▸ **Dataset extract**

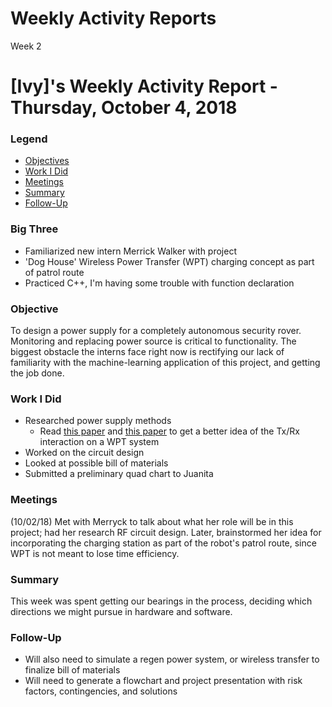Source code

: # Weekly Activity Reports
Week 2

# [Ivy]'s Weekly Activity Report - Thursday, October 4, 2018
### Legend
 - [Objectives](#objective)
 - [Work I Did](#work-i-did)
 - [Meetings](#meetings)
 - [Summary](#summary)
 - [Follow-Up](#follow-up)
 
 ### Big Three
 - Familiarized new intern Merrick Walker with project
 - 'Dog House' Wireless Power Transfer (WPT) charging concept as part of patrol route
 - Practiced C++, I'm having some trouble with function declaration
 
 ### Objective
 To design a power supply for a completely autonomous security rover. Monitoring and replacing power source is critical to functionality. The biggest obstacle the interns face right now is rectifying our lack of familiarity with the machine-learning application of this project, and getting the job done.
 
 ### Work I Did
 - Researched power supply methods
    - Read [this paper](http://www.diva-portal.org/smash/record.jsf?pid=diva2%3A1229027&dswid=-3866) and [this paper](https://ieeexplore.ieee.org/abstract/document/7876260) to get a better idea of the Tx/Rx interaction on a WPT system
 - Worked on the circuit design
 - Looked at possible bill of materials
 - Submitted a preliminary quad chart to Juanita
 
 ### Meetings
 (10/02/18) Met with Merryck to talk about what her role will be in this project; had her research RF circuit design. Later, brainstormed her idea for incorporating the charging station as part of the robot's patrol route, since WPT is not meant to lose time efficiency.
 ### Summary
 This week was spent getting our bearings in the process, deciding which directions we might pursue in hardware and software.
 
 ### Follow-Up
 - Will also need to simulate a regen power system, or wireless transfer to finalize bill of materials
 - Will need to generate a flowchart and project presentation with risk factors, contingencies, and solutions
 
 
 
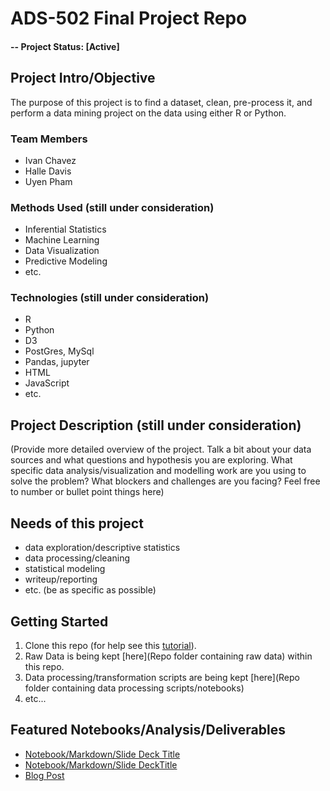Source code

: # ADS-502 Final Project Repo

#### -- Project Status: [Active]

## Project Intro/Objective
The purpose of this project is to find a dataset, clean, pre-process it, and perform a data mining project on the data using either R or Python.

### Team Members
* Ivan Chavez
* Halle Davis
* Uyen Pham


### Methods Used (still under consideration)
* Inferential Statistics
* Machine Learning
* Data Visualization
* Predictive Modeling
* etc.

### Technologies (still under consideration)
* R 
* Python
* D3
* PostGres, MySql
* Pandas, jupyter
* HTML
* JavaScript
* etc. 

## Project Description (still under consideration)
(Provide more detailed overview of the project.  Talk a bit about your data sources and what questions and hypothesis you are exploring. What specific data analysis/visualization and modelling work are you using to solve the problem? What blockers and challenges are you facing?  Feel free to number or bullet point things here)

## Needs of this project 

- data exploration/descriptive statistics
- data processing/cleaning
- statistical modeling
- writeup/reporting
- etc. (be as specific as possible)

## Getting Started

1. Clone this repo (for help see this [tutorial](https://help.github.com/articles/cloning-a-repository/)).
2. Raw Data is being kept [here](Repo folder containing raw data) within this repo.
3. Data processing/transformation scripts are being kept [here](Repo folder containing data processing scripts/notebooks)
4. etc...



## Featured Notebooks/Analysis/Deliverables
* [Notebook/Markdown/Slide Deck Title](link)
* [Notebook/Markdown/Slide DeckTitle](link)
* [Blog Post](link)


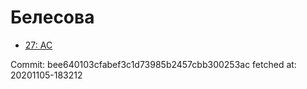 # Белесова
- [27: AC](27.md)

Commit: bee640103cfabef3c1d73985b2457cbb300253ac
 fetched at: 20201105-183212
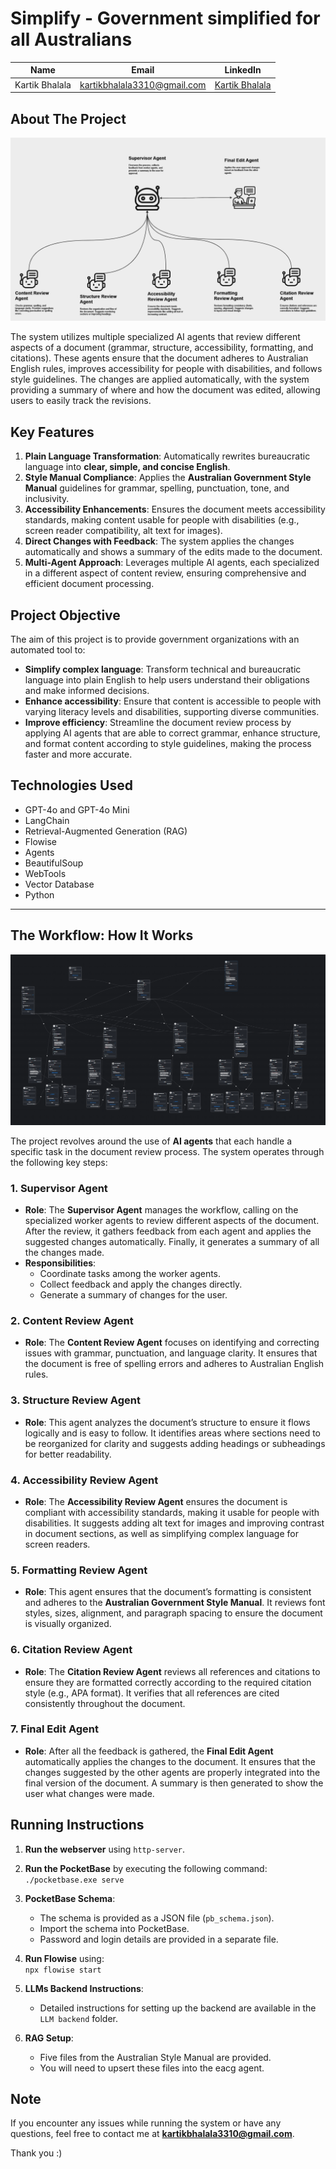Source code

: # Simplify - Government simplified for all Australians


| Name           | Email                           | LinkedIn                                   |
| -------------- | ------------------------------- | ------------------------------------------ |
| Kartik Bhalala | kartikbhalala3310@gmail.com      | [Kartik Bhalala](https://www.linkedin.com/in/kartik-bhalala/) |

## About The Project

![Project Overview](./images/agents.png)


The system utilizes multiple specialized AI agents that review different aspects of a document (grammar, structure, accessibility, formatting, and citations). These agents ensure that the document adheres to Australian English rules, improves accessibility for people with disabilities, and follows style guidelines. The changes are applied automatically, with the system providing a summary of where and how the document was edited, allowing users to easily track the revisions.

## Key Features

1. **Plain Language Transformation**: Automatically rewrites bureaucratic language into **clear, simple, and concise English**.
2. **Style Manual Compliance**: Applies the **Australian Government Style Manual** guidelines for grammar, spelling, punctuation, tone, and inclusivity.
3. **Accessibility Enhancements**: Ensures the document meets accessibility standards, making content usable for people with disabilities (e.g., screen reader compatibility, alt text for images).
4. **Direct Changes with Feedback**: The system applies the changes automatically and shows a summary of the edits made to the document.
5. **Multi-Agent Approach**: Leverages multiple AI agents, each specialized in a different aspect of content review, ensuring comprehensive and efficient document processing.

## Project Objective

The aim of this project is to provide government organizations with an automated tool to:
- **Simplify complex language**: Transform technical and bureaucratic language into plain English to help users understand their obligations and make informed decisions.
- **Enhance accessibility**: Ensure that content is accessible to people with varying literacy levels and disabilities, supporting diverse communities.
- **Improve efficiency**: Streamline the document review process by applying AI agents that are able to correct grammar, enhance structure, and format content according to style guidelines, making the process faster and more accurate.



## Technologies Used

- GPT-4o and GPT-4o Mini
- LangChain
- Retrieval-Augmented Generation (RAG)
- Flowise
- Agents
- BeautifulSoup
- WebTools
- Vector Database
- Python

---

## The Workflow: How It Works

![flow](images/flow.png)


The project revolves around the use of **AI agents** that each handle a specific task in the document review process. The system operates through the following key steps:

### 1. **Supervisor Agent**
- **Role**: The **Supervisor Agent** manages the workflow, calling on the specialized worker agents to review different aspects of the document. After the review, it gathers feedback from each agent and applies the suggested changes automatically. Finally, it generates a summary of all the changes made.
- **Responsibilities**:
  - Coordinate tasks among the worker agents.
  - Collect feedback and apply the changes directly.
  - Generate a summary of changes for the user.

### 2. **Content Review Agent**
- **Role**: The **Content Review Agent** focuses on identifying and correcting issues with grammar, punctuation, and language clarity. It ensures that the document is free of spelling errors and adheres to Australian English rules.

### 3. **Structure Review Agent**
- **Role**: This agent analyzes the document’s structure to ensure it flows logically and is easy to follow. It identifies areas where sections need to be reorganized for clarity and suggests adding headings or subheadings for better readability.

### 4. **Accessibility Review Agent**
- **Role**: The **Accessibility Review Agent** ensures the document is compliant with accessibility standards, making it usable for people with disabilities. It suggests adding alt text for images and improving contrast in document sections, as well as simplifying complex language for screen readers.

### 5. **Formatting Review Agent**
- **Role**: This agent ensures that the document’s formatting is consistent and adheres to the **Australian Government Style Manual**. It reviews font styles, sizes, alignment, and paragraph spacing to ensure the document is visually organized.

### 6. **Citation Review Agent**
- **Role**: The **Citation Review Agent** reviews all references and citations to ensure they are formatted correctly according to the required citation style (e.g., APA format). It verifies that all references are cited consistently throughout the document.

### 7. **Final Edit Agent**
- **Role**: After all the feedback is gathered, the **Final Edit Agent** automatically applies the changes to the document. It ensures that the changes suggested by the other agents are properly integrated into the final version of the document. A summary is then generated to show the user what changes were made.

## Running Instructions

1. **Run the webserver** using `http-server`.
   
2. **Run the PocketBase** by executing the following command:  
   `./pocketbase.exe serve`

3. **PocketBase Schema**:  
   - The schema is provided as a JSON file (`pb_schema.json`).
   - Import the schema into PocketBase.
   - Password and login details are provided in a separate file.

4. **Run Flowise** using:  
   `npx flowise start`

5. **LLMs Backend Instructions**:  
   - Detailed instructions for setting up the backend are available in the `LLM backend` folder.

6. **RAG Setup**:  
   - Five files from the Australian Style Manual are provided.
   - You will need to upsert these files into the eacg agent.


## Note

If you encounter any issues while running the system or have any questions, feel free to contact me at **kartikbhalala3310@gmail.com**.

Thank you :)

▸ **Activity**
Each record should appear again exactly as it stands, with no picture included.

▸ **Final answer**
Source code

: # Weekly Activity Reports
Week 2

# [Ivy]'s Weekly Activity Report - Thursday, October 4, 2018
### Legend
 - [Objectives](#objective)
 - [Work I Did](#work-i-did)
 - [Meetings](#meetings)
 - [Summary](#summary)
 - [Follow-Up](#follow-up)
 
 ### Big Three
 - Familiarized new intern Merrick Walker with project
 - 'Dog House' Wireless Power Transfer (WPT) charging concept as part of patrol route
 - Practiced C++, I'm having some trouble with function declaration
 
 ### Objective
 To design a power supply for a completely autonomous security rover. Monitoring and replacing power source is critical to functionality. The biggest obstacle the interns face right now is rectifying our lack of familiarity with the machine-learning application of this project, and getting the job done.
 
 ### Work I Did
 - Researched power supply methods
    - Read [this paper](http://www.diva-portal.org/smash/record.jsf?pid=diva2%3A1229027&dswid=-3866) and [this paper](https://ieeexplore.ieee.org/abstract/document/7876260) to get a better idea of the Tx/Rx interaction on a WPT system
 - Worked on the circuit design
 - Looked at possible bill of materials
 - Submitted a preliminary quad chart to Juanita
 
 ### Meetings
 (10/02/18) Met with Merryck to talk about what her role will be in this project; had her research RF circuit design. Later, brainstormed her idea for incorporating the charging station as part of the robot's patrol route, since WPT is not meant to lose time efficiency.
 ### Summary
 This week was spent getting our bearings in the process, deciding which directions we might pursue in hardware and software.
 
 ### Follow-Up
 - Will also need to simulate a regen power system, or wireless transfer to finalize bill of materials
 - Will need to generate a flowchart and project presentation with risk factors, contingencies, and solutions
 
 
 
Source code

: # ADS-502 Final Project Repo

#### -- Project Status: [Active]

## Project Intro/Objective
The purpose of this project is to find a dataset, clean, pre-process it, and perform a data mining project on the data using either R or Python.

### Team Members
* Ivan Chavez
* Halle Davis
* Uyen Pham


### Methods Used (still under consideration)
* Inferential Statistics
* Machine Learning
* Data Visualization
* Predictive Modeling
* etc.

### Technologies (still under consideration)
* R 
* Python
* D3
* PostGres, MySql
* Pandas, jupyter
* HTML
* JavaScript
* etc. 

## Project Description (still under consideration)
(Provide more detailed overview of the project.  Talk a bit about your data sources and what questions and hypothesis you are exploring. What specific data analysis/visualization and modelling work are you using to solve the problem? What blockers and challenges are you facing?  Feel free to number or bullet point things here)

## Needs of this project 

- data exploration/descriptive statistics
- data processing/cleaning
- statistical modeling
- writeup/reporting
- etc. (be as specific as possible)

## Getting Started

1. Clone this repo (for help see this [tutorial](https://help.github.com/articles/cloning-a-repository/)).
2. Raw Data is being kept [here](Repo folder containing raw data) within this repo.
3. Data processing/transformation scripts are being kept [here](Repo folder containing data processing scripts/notebooks)
4. etc...



## Featured Notebooks/Analysis/Deliverables
* [Notebook/Markdown/Slide Deck Title](link)
* [Notebook/Markdown/Slide DeckTitle](link)
* [Blog Post](link)


 # Белесова
- [27: AC](27.md)

Commit: bee640103cfabef3c1d73985b2457cbb300253ac
 fetched at: 20201105-183212
Source code

: # Simplify - Government simplified for all Australians


| Name           | Email                           | LinkedIn                                   |
| -------------- | ------------------------------- | ------------------------------------------ |
| Kartik Bhalala | kartikbhalala3310@gmail.com      | [Kartik Bhalala](https://www.linkedin.com/in/kartik-bhalala/) |

## About The Project

![Project Overview](./images/agents.png)


The system utilizes multiple specialized AI agents that review different aspects of a document (grammar, structure, accessibility, formatting, and citations). These agents ensure that the document adheres to Australian English rules, improves accessibility for people with disabilities, and follows style guidelines. The changes are applied automatically, with the system providing a summary of where and how the document was edited, allowing users to easily track the revisions.

## Key Features

1. **Plain Language Transformation**: Automatically rewrites bureaucratic language into **clear, simple, and concise English**.
2. **Style Manual Compliance**: Applies the **Australian Government Style Manual** guidelines for grammar, spelling, punctuation, tone, and inclusivity.
3. **Accessibility Enhancements**: Ensures the document meets accessibility standards, making content usable for people with disabilities (e.g., screen reader compatibility, alt text for images).
4. **Direct Changes with Feedback**: The system applies the changes automatically and shows a summary of the edits made to the document.
5. **Multi-Agent Approach**: Leverages multiple AI agents, each specialized in a different aspect of content review, ensuring comprehensive and efficient document processing.

## Project Objective

The aim of this project is to provide government organizations with an automated tool to:
- **Simplify complex language**: Transform technical and bureaucratic language into plain English to help users understand their obligations and make informed decisions.
- **Enhance accessibility**: Ensure that content is accessible to people with varying literacy levels and disabilities, supporting diverse communities.
- **Improve efficiency**: Streamline the document review process by applying AI agents that are able to correct grammar, enhance structure, and format content according to style guidelines, making the process faster and more accurate.



## Technologies Used

- GPT-4o and GPT-4o Mini
- LangChain
- Retrieval-Augmented Generation (RAG)
- Flowise
- Agents
- BeautifulSoup
- WebTools
- Vector Database
- Python

---

## The Workflow: How It Works

![flow](images/flow.png)


The project revolves around the use of **AI agents** that each handle a specific task in the document review process. The system operates through the following key steps:

### 1. **Supervisor Agent**
- **Role**: The **Supervisor Agent** manages the workflow, calling on the specialized worker agents to review different aspects of the document. After the review, it gathers feedback from each agent and applies the suggested changes automatically. Finally, it generates a summary of all the changes made.
- **Responsibilities**:
  - Coordinate tasks among the worker agents.
  - Collect feedback and apply the changes directly.
  - Generate a summary of changes for the user.

### 2. **Content Review Agent**
- **Role**: The **Content Review Agent** focuses on identifying and correcting issues with grammar, punctuation, and language clarity. It ensures that the document is free of spelling errors and adheres to Australian English rules.

### 3. **Structure Review Agent**
- **Role**: This agent analyzes the document’s structure to ensure it flows logically and is easy to follow. It identifies areas where sections need to be reorganized for clarity and suggests adding headings or subheadings for better readability.

### 4. **Accessibility Review Agent**
- **Role**: The **Accessibility Review Agent** ensures the document is compliant with accessibility standards, making it usable for people with disabilities. It suggests adding alt text for images and improving contrast in document sections, as well as simplifying complex language for screen readers.

### 5. **Formatting Review Agent**
- **Role**: This agent ensures that the document’s formatting is consistent and adheres to the **Australian Government Style Manual**. It reviews font styles, sizes, alignment, and paragraph spacing to ensure the document is visually organized.

### 6. **Citation Review Agent**
- **Role**: The **Citation Review Agent** reviews all references and citations to ensure they are formatted correctly according to the required citation style (e.g., APA format). It verifies that all references are cited consistently throughout the document.

### 7. **Final Edit Agent**
- **Role**: After all the feedback is gathered, the **Final Edit Agent** automatically applies the changes to the document. It ensures that the changes suggested by the other agents are properly integrated into the final version of the document. A summary is then generated to show the user what changes were made.

## Running Instructions

1. **Run the webserver** using `http-server`.
   
2. **Run the PocketBase** by executing the following command:  
   `./pocketbase.exe serve`

3. **PocketBase Schema**:  
   - The schema is provided as a JSON file (`pb_schema.json`).
   - Import the schema into PocketBase.
   - Password and login details are provided in a separate file.

4. **Run Flowise** using:  
   `npx flowise start`

5. **LLMs Backend Instructions**:  
   - Detailed instructions for setting up the backend are available in the `LLM backend` folder.

6. **RAG Setup**:  
   - Five files from the Australian Style Manual are provided.
   - You will need to upsert these files into the eacg agent.


## Note

If you encounter any issues while running the system or have any questions, feel free to contact me at **kartikbhalala3310@gmail.com**.

Thank you :)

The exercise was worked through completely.